From: Andrea Arcangeli <aarcange@redhat.com>

THP allocation might be really disruptive when allocated on NUMA system
with the local node full or hard to reclaim. Stefan has posted an
allocation stall report on 4.12 based SLES kernel which suggests the
same issue:

[245513.362669] kvm: page allocation stalls for 194572ms, order:9, mode:0x4740ca(__GFP_HIGHMEM|__GFP_IO|__GFP_FS|__GFP_COMP|__GFP_NOMEMALLOC|__GFP_HARDWALL|__GFP_THISNODE|__GFP_MOVABLE|__GFP_DIRECT_RECLAIM), nodemask=(null)
[245513.363983] kvm cpuset=/ mems_allowed=0-1
[245513.364604] CPU: 10 PID: 84752 Comm: kvm Tainted: G        W 4.12.0+98-ph <a href="/view.php?id=1" title="[geschlossen] Integration Ramdisk" class="resolved">0000001</a> SLE15 (unreleased)
[245513.365258] Hardware name: Supermicro SYS-1029P-WTRT/X11DDW-NT, BIOS 2.0 12/05/2017
[245513.365905] Call Trace:
[245513.366535]  dump_stack+0x5c/0x84
[245513.367148]  warn_alloc+0xe0/0x180
[245513.367769]  __alloc_pages_slowpath+0x820/0xc90
[245513.368406]  ? __slab_free+0xa9/0x2f0
[245513.369048]  ? __slab_free+0xa9/0x2f0
[245513.369671]  __alloc_pages_nodemask+0x1cc/0x210
[245513.370300]  alloc_pages_vma+0x1e5/0x280
[245513.370921]  do_huge_pmd_wp_page+0x83f/0xf00
[245513.371554]  ? set_huge_zero_page.isra.52.part.53+0x9b/0xb0
[245513.372184]  ? do_huge_pmd_anonymous_page+0x631/0x6d0
[245513.372812]  __handle_mm_fault+0x93d/0x1060
[245513.373439]  handle_mm_fault+0xc6/0x1b0
[245513.374042]  __do_page_fault+0x230/0x430
[245513.374679]  ? get_vtime_delta+0x13/0xb0
[245513.375411]  do_page_fault+0x2a/0x70
[245513.376145]  ? page_fault+0x65/0x80
[245513.376882]  page_fault+0x7b/0x80
[...]
[245513.382056] Mem-Info:
[245513.382634] active_anon:126315487 inactive_anon:1612476 isolated_anon:5
                 active_file:60183 inactive_file:245285 isolated_file:0
                 unevictable:15657 dirty:286 writeback:1 unstable:0
                 slab_reclaimable:75543 slab_unreclaimable:2509111
                 mapped:81814 shmem:31764 pagetables:370616 bounce:0
                 free:32294031 free_pcp:6233 free_cma:0
[245513.386615] Node 0 active_anon:254680388kB inactive_anon:1112760kB active_file:240648kB inactive_file:981168kB unevictable:13368kB isolated(anon):0kB isolated(file):0kB mapped:280240kB dirty:1144kB writeback:0kB shmem:95832kB shmem_thp: 0kB shmem_pmdmapped: 0kB anon_thp: 81225728kB writeback_tmp:0kB unstable:0kB all_unreclaimable? no
[245513.388650] Node 1 active_anon:250583072kB inactive_anon:5337144kB active_file:84kB inactive_file:0kB unevictable:49260kB isolated(anon):20kB isolated(file):0kB mapped:47016kB dirty:0kB writeback:4kB shmem:31224kB shmem_thp: 0kB shmem_pmdmapped: 0kB anon_thp: 31897600kB writeback_tmp:0kB unstable:0kB all_unreclaimable? no

The defrag mode is "madvise" and from the above report it is clear that
the THP has been allocated for MADV_HUGEPAGA vma.

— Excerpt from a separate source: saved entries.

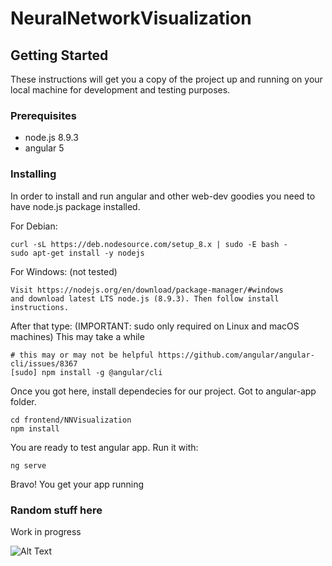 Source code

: # NeuralNetworkVisualization

## Getting Started

These instructions will get you a copy of the project up and running on your local machine for development and testing purposes.

### Prerequisites

* node.js 8.9.3
* angular 5

### Installing

In order to install and run angular and other web-dev goodies you need to have node.js package installed.

For Debian:
```
curl -sL https://deb.nodesource.com/setup_8.x | sudo -E bash -
sudo apt-get install -y nodejs
```

For Windows: (not tested)
```
Visit https://nodejs.org/en/download/package-manager/#windows
and download latest LTS node.js (8.9.3). Then follow install instructions. 
```

After that type: (IMPORTANT: sudo only required on Linux and macOS machines)
This may take a while
```
# this may or may not be helpful https://github.com/angular/angular-cli/issues/8367
[sudo] npm install -g @angular/cli
```

Once you got here, install dependecies for our project. Got to angular-app folder.

```
cd frontend/NNVisualization
npm install
```

You are ready to test angular app. Run it with:

```
ng serve
```

Bravo! You get your app running


### Random stuff here

Work in progress

![Alt Text](https://media.giphy.com/media/Jg41tM6Bk71te/giphy.gif)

Andrea has identified that the main source of the problem is
__GFP_THISNODE usage:

: The problem is that direct compaction combined with the NUMA
: __GFP_THISNODE logic in mempolicy.c is telling reclaim to swap very
: hard the local node, instead of failing the allocation if there's no
: THP available in the local node.
:
: Such logic was ok until __GFP_THISNODE was added to the THP allocation
: path even with MPOL_DEFAULT.
:
: The idea behind the __GFP_THISNODE addition, is that it is better to
: provide local memory in PAGE_SIZE units than to use remote NUMA THP
: backed memory. That largely depends on the remote latency though, on
: threadrippers for example the overhead is relatively low in my
: experience.
:
: The combination of __GFP_THISNODE and __GFP_DIRECT_RECLAIM results in
: extremely slow qemu startup with vfio, if the VM is larger than the
: size of one host NUMA node. This is because it will try very hard to
: unsuccessfully swapout get_user_pages pinned pages as result of the
: __GFP_THISNODE being set, instead of falling back to PAGE_SIZE
: allocations and instead of trying to allocate THP on other nodes (it
: would be even worse without vfio type1 GUP pins of course, except it'd
: be swapping heavily instead).

Fix this by removing __GFP_THISNODE for THP requests which are
requesting the direct reclaim. This effectivelly reverts 5265047ac301 on
the grounds that the zone/node reclaim was known to be disruptive due
to premature reclaim when there was memory free. While it made sense at
the time for HPC workloads without NUMA awareness on rare machines, it
was ultimately harmful in the majority of cases. The existing behaviour
is similiar, if not as widespare as it applies to a corner case but
crucially, it cannot be tuned around like zone_reclaim_mode can. The
default behaviour should always be to cause the least harm for the
common case.

If there are specialised use cases out there that want zone_reclaim_mode
in specific cases, then it can be built on top. Longterm we should
consider a memory policy which allows for the node reclaim like behavior
for the specific memory ranges which would allow a

[1] http://lkml.kernel.org/r/20180820032204.9591-1-aarcange@redhat.com

[mhocko@suse.com: rewrote the changelog based on the one from Andrea]
Fixes: 5265047ac301 ("mm, thp: really limit transparent hugepage allocation to local node")
Cc: Zi Yan <zi.yan@cs.rutgers.edu>
Cc: stable # 4.1+
Reported-by: Stefan Priebe <s.priebe@profihost.ag>
Debugged-by: Andrea Arcangeli <aarcange@redhat.com>
Reported-by: Alex Williamson <alex.williamson@redhat.com>
Signed-off-by: Andrea Arcangeli <aarcange@redhat.com>
Signed-off-by: Michal Hocko <mhocko@suse.com>
Reviewed-by: Mel Gorman <mgorman@techsingularity.net>
Nacked-by: David Rientjes <rientjes@google.com>
---
 mm/mempolicy.c | 32 ++++++++++++++++++++++++++++++--
 1 file changed, 30 insertions(+), 2 deletions(-)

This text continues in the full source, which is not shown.